Data to process Block Start

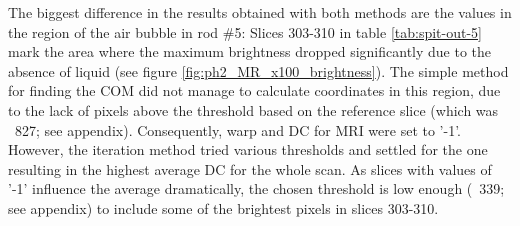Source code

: The biggest difference in the results obtained with both methods are the values in the region of the air bubble in rod \#5:
Slices 303-310 in table \ref{tab:spit-out-5} mark the area where the maximum brightness dropped significantly due to the absence of liquid (see figure \ref{fig:ph2_MR_x100_brightness}).
The simple method for finding the COM did not manage to calculate coordinates in this region, due to the lack of pixels above the threshold based on the reference slice (which was ~827; see appendix).
Consequently, warp and DC for MRI were set to '-1'.
However, the iteration method tried various thresholds and settled for the one resulting in the highest average DC for the whole scan.
As slices with values of '-1' influence the average dramatically, the chosen threshold is low enough (~339; see appendix) to include some of the brightest pixels in slices 303-310.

Data to process Block End

■ Exercise
Scan the listing above and copy all lines containing the word "appendix".

■ Solution below
The simple method for finding the COM did not manage to calculate coordinates in this region, due to the lack of pixels above the threshold based on the reference slice (which was ~827; see appendix).
As slices with values of '-1' influence the average dramatically, the chosen threshold is low enough (~339; see appendix) to include some of the brightest pixels in slices 303-310.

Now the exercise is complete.